Monday, Jun. 25, 1979
Blaming the FAA
Burton blasts Bond on DC-lOs
As the hearing went on, the chairman began raging at the bland, measured responses of Federal Aviation Administrator Langhorne Bond. The more he heard, the angrier waxed California Congressman John Burton, chairman of a House subcommittee on transportation. The result was a hot clash on an urgent question that demands cold analysis if it is to be resolved: Has the FAA done all that it can and should do to prevent another DC-10 air disaster?
"There appears to be too little ability in the FAA to deal with a crisis such as the DC-10 crash," Burton charged, referring to the deaths, now placed at 273, near Chicago's O'Hare International Airport on the Memorial Day weekend. Unruffled, Bond read a twelve-page statement recounting his agency's actions since the accident and concluding: "I sincerely believe, Mr. Chairman, that we have acted responsibly and promptly to assure the safety of the flying public."
Waving his glasses and glaring, Burton accused Bond of moving too slowly to ground the DC-10. At one point, Burton rose from his chair and shouted, "Jesus Christ, just who is in charge over there anyway?" Later the chairman produced a copy of a report from the FAA's regional office in Los Angeles, dated June 1, which noted that the flange on the aft bulkhead of the engine pylon--a part suspect in the DC-10 crash--may have cracked under stress. Bond admitted he had not seen the report. Burton stood again and declared acidly, "It would be helpful to the public if you read your own documents where they relate to the public's safety."
If Bond was hectored by the committee, his performance, bordering at times on the evasive, added to the growing suspicion in the aviation community that the FAA, for all its vigilance in the past, had not been properly supervising the maintenance procedures used on the DC-10. Before appearing on the Hill, Bond ordered a precautionary inspection of the engine pylon mountings on three other wide-bodied jets operated in the U.S.: the Boeing 747, Lockheed L-1011 TriStar and the European-built A300 Airbus.

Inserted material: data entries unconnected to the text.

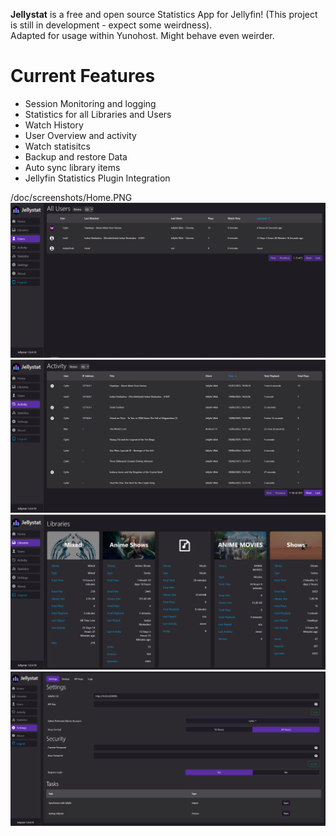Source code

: **Jellystat** is a free and open source Statistics App for Jellyfin! (This project is still in development - expect some weirdness). \
Adapted for usage within Yunohost. Might behave even weirder.
# Current Features
- Session Monitoring and logging
- Statistics for all Libraries and Users
- Watch History
- User Overview and activity
- Watch statisitcs
- Backup and restore Data
- Auto sync library items
- Jellyfin Statistics Plugin Integration

<image>/doc/screenshots/Home.PNG</image>
<picture>
  <img alt="Users" src="/doc/screenshots/Users.PNG">
</picture>
<picture>
  <img alt="Activity" src="/doc/screenshots/Activity.PNG">
</picture>
<picture>
  <img alt="Libraries" src="/doc/screenshots/Libraries.PNG">
</picture>
<picture>
  <img alt="Settings" src="/doc/screenshots/settings.PNG">
</picture>
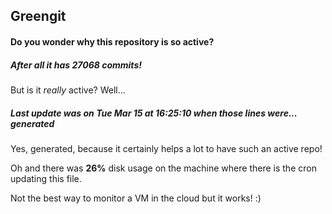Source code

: ## Greengit

#### Do you wonder why this repository is so active?

##### After all it has 27068 commits!

But is it *really* active? Well...

##### Last update was on Tue Mar 15 at 16:25:10 when those lines were... generated

Yes, generated, because it certainly helps a lot to have such an active repo!

Oh and there was **26%** disk usage on the machine
where there is the cron updating this file.

Not the best way to monitor a VM in the cloud but it works! :)
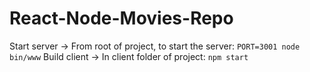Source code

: # React-Node-Movies-Repo
Start server -> From root of project, to start the server: `PORT=3001 node bin/www`
Build client -> In client folder of project: `npm start`
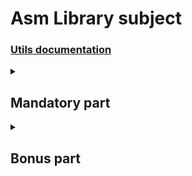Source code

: # Asm Library subject

### [Utils documentation](docs.md)

<details>
 <summary>
   <h2>Mandatory part</h2>
 </summary>  
  
- The library must be called libasm.a.
- You must submit a main that will test your functions and that will compile with
your library to show that it’s functional.
- You must rewrite the following functions in asm:
  - ft_strlen (man 3 strlen)
  - ft_strcpy (man 3 strcpy)
  - ft_strcmp (man 3 strcmp)
  - ft_write (man 2 write)
  - ft_read (man 2 read)
  - ft_strdup (man 3 strdup, you can call to malloc)
- You must check for errors during syscalls and properly set them when needed
- Your code must set the variable errno properly.
- For that, you are allowed to call the `extern ___error` or `errno_location`.

</details>
<details>
 <summary>
   <h2>Bonus part</h2>  
 </summary>  
  
You can rewrite these functions in asm more details [here](Bonus.md). The linked list function will use the following
structure:  
`typedef struct s_list {  void *data; struct s_list *next;  } t_list;`  

- ft_atoi_base (like the one in the piscine)
- ft_list_push_front (like the one in the piscine)
- ft_list_size (like the one in the piscine)
- ft_list_sort (like the one in the piscine)
- ft_list_remove_if (like the one in the piscine)  

</details>
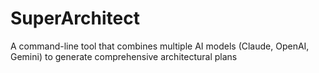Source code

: # SuperArchitect
A command-line tool that combines multiple AI models (Claude, OpenAI, Gemini) to generate comprehensive architectural plans
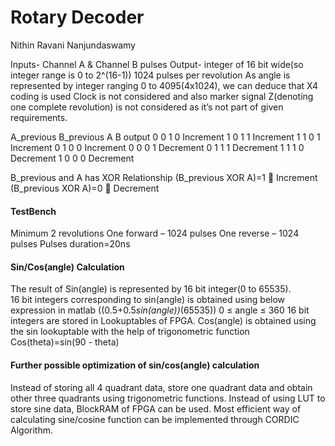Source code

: # Rotary Decoder
Nithin Ravani Nanjundaswamy


Inputs- Channel A & Channel B pulses 
Output- integer of 16 bit wide(so integer range is 0 to  2^(16-1))
1024 pulses per revolution
As angle is represented by integer ranging 0 to 4095(4x1024), we can deduce that X4 coding  is used
Clock is not considered and also marker signal Z(denoting one complete revolution) is not considered as it’s not part of given requirements.


A_previous	B_previous	A	B	output
	0			0		1	0	Increment
	1			0		1	1	Increment
	1			1		0	1	Increment
	0			1		0	0	Increment
	0			0		0	1	Decrement
	0			1		1	1	Decrement
	1			1		1	0	Decrement
	1			0		0	0	Decrement


B_previous and A has XOR Relationship
(B_previous XOR A)=1  Increment
(B_previous XOR A)=0  Decrement


####          TestBench
Minimum 2 revolutions 
One forward – 1024 pulses
One reverse – 1024 pulses
Pulses duration=20ns


####								Sin/Cos(angle) Calculation

The result of Sin(angle) is represented by 16 bit integer(0 to 65535).		
16 bit integers corresponding to sin(angle) is obtained using below expression in matlab
					((0.5+0.5*sin(angle))*(65535))               0 ≤ angle ≤ 360
16 bit integers are stored in Lookuptables of FPGA.
Cos(angle) is obtained using the sin lookuptable with the help of trigonometric function
	Cos(theta)=sin(90 - theta)



####           Further possible optimization of sin/cos(angle) calculation

Instead of storing all 4 quadrant data, store one quadrant data and obtain other three quadrants using trigonometric functions.
Instead of using LUT to store sine data, BlockRAM of FPGA can be used.
Most efficient way of calculating sine/cosine function can be implemented through CORDIC Algorithm.
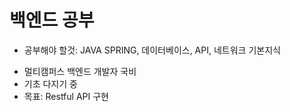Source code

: # 백엔드 공부

* 공부해야 할것: JAVA SPRING, 데이터베이스, API, 네트워크 기본지식
- 멀티캠퍼스 백엔드 개발자 국비
- 기초 다지기 중
- 목표: Restful API 구현
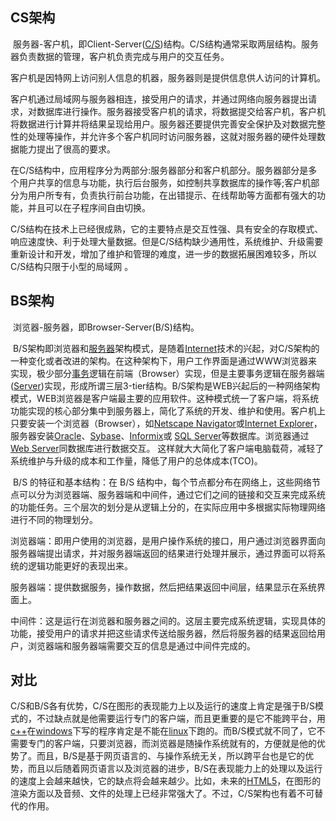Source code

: ## CS架构

​	服务器-客户机，即Client-Server([C/S](https://baike.baidu.com/item/C%2FS))结构。C/S结构通常采取两层结构。服务器负责数据的管理，客户机负责完成与用户的交互任务。 

​	客户机是因特网上访问别人信息的机器，服务器则是提供信息供人访问的计算机。 

​	客户机通过局域网与服务器相连，接受用户的请求，并通过网络向服务器提出请求，对数据库进行操作。服务器接受客户机的请求，将数据提交给客户机，客户机将数据进行计算并将结果呈现给用户。服务器还要提供完善安全保护及对数据完整性的处理等操作，并允许多个客户机同时访问服务器，这就对服务器的硬件处理数据能力提出了很高的要求。

​	在C/S结构中，应用程序分为两部分:服务器部分和客户机部分。服务器部分是多个用户共享的信息与功能，执行后台服务，如控制共享数据库的操作等;客户机部分为用户所专有，负责执行前台功能，在出错提示、在线帮助等方面都有强大的功能，并且可以在子程序间自由切换。

​	C/S结构在技术上已经很成熟，它的主要特点是交互性强、具有安全的存取模式、响应速度快、利于处理大量数据。但是C/S结构缺少通用性，系统维护、升级需要重新设计和开发，增加了维护和管理的难度，进一步的数据拓展困难较多，所以C/S结构只限于小型的局域网 。



## BS架构

​	浏览器-服务器，即Browser-Server(B/S)结构。

​	B/S架构即浏览器和[服务器](https://baike.baidu.com/item/%E6%9C%8D%E5%8A%A1%E5%99%A8)架构模式，是随着[Internet](https://baike.baidu.com/item/Internet/272794)技术的兴起，对C/S架构的一种变化或者改进的架构。在这种架构下，用户工作界面是通过WWW浏览器来实现，极少部分[事务](https://baike.baidu.com/item/%E4%BA%8B%E5%8A%A1)逻辑在前端（Browser）实现，但是主要事务逻辑在服务器端([Server](https://baike.baidu.com/item/Server))实现，形成所谓三层3-tier结构。B/S架构是WEB兴起后的一种网络架构模式，WEB浏览器是客户端最主要的应用软件。这种模式统一了客户端，将系统功能实现的核心部分集中到服务器上，简化了系统的开发、维护和使用。客户机上只要安装一个浏览器（Browser），如[Netscape Navigator](https://baike.baidu.com/item/Netscape%20Navigator)或[Internet Explorer](https://baike.baidu.com/item/Internet%20Explorer)，服务器安装[Oracle](https://baike.baidu.com/item/Oracle)、[Sybase](https://baike.baidu.com/item/Sybase)、[Informix](https://baike.baidu.com/item/Informix)或 [SQL Server](https://baike.baidu.com/item/SQL%20Server)等数据库。浏览器通过[Web Server](https://baike.baidu.com/item/Web%20Server)同数据库进行数据交互。 这样就大大简化了客户端电脑载荷，减轻了系统维护与升级的成本和工作量，降低了用户的总体成本(TCO)。 

​	B/S 的特征和基本结构：在 B/S 结构中，每个节点都分布在网络上，这些网络节点可以分为浏览器端、服务器端和中间件，通过它们之间的链接和交互来完成系统的功能任务。三个层次的划分是从逻辑上分的，在实际应用中多根据实际物理网络进行不同的物理划分。

​	浏览器端：即用户使用的浏览器，是用户操作系统的接口，用户通过浏览器界面向服务器端提出请求，并对服务器端返回的结果进行处理并展示，通过界面可以将系统的逻辑功能更好的表现出来。

​	服务器端：提供数据服务，操作数据，然后把结果返回中间层，结果显示在系统界面上。

​	中间件：这是运行在浏览器和服务器之间的。这层主要完成系统逻辑，实现具体的功能，接受用户的请求并把这些请求传送给服务器，然后将服务器的结果返回给用户，浏览器端和服务器端需要交互的信息是通过中间件完成的。



## 对比

​	C/S和B/S各有优势，C/S在图形的表现能力上以及运行的速度上肯定是强于B/S模式的，不过缺点就是他需要运行专门的客户端，而且更重要的是它不能跨平台，用[c++](https://baike.baidu.com/item/c%2B%2B)在[windows](https://baike.baidu.com/item/windows)下写的程序肯定是不能在[linux](https://baike.baidu.com/item/linux)下跑的。而B/S模式就不同了，它不需要专门的客户端，只要浏览器，而浏览器是随操作系统就有的，方便就是他的优势了。而且，B/S是基于网页语言的、与操作系统无关，所以跨平台也是它的优势，而且以后随着网页语言以及浏览器的进步，B/S在表现能力上的处理以及运行的速度上会越来越快，它的缺点将会越来越少。比如，未来的[HTML5](https://baike.baidu.com/item/HTML5)，在图形的渲染方面以及音频、文件的处理上已经非常强大了。不过，C/S架构也有着不可替代的作用。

Bond's--and the FAA's--problems are far from over. This week Burton's subcommittee will call Bond to testify about the DC-10's hydraulic system, thought to have played a critical role in the crash. Later, a House aviation subcommittee will begin hearings into the development of the plane that caused the nation's biggest air disaster. Properly conducted, the hearings may reveal a great deal about the weaknesses of the FAA, as well as the DC-10.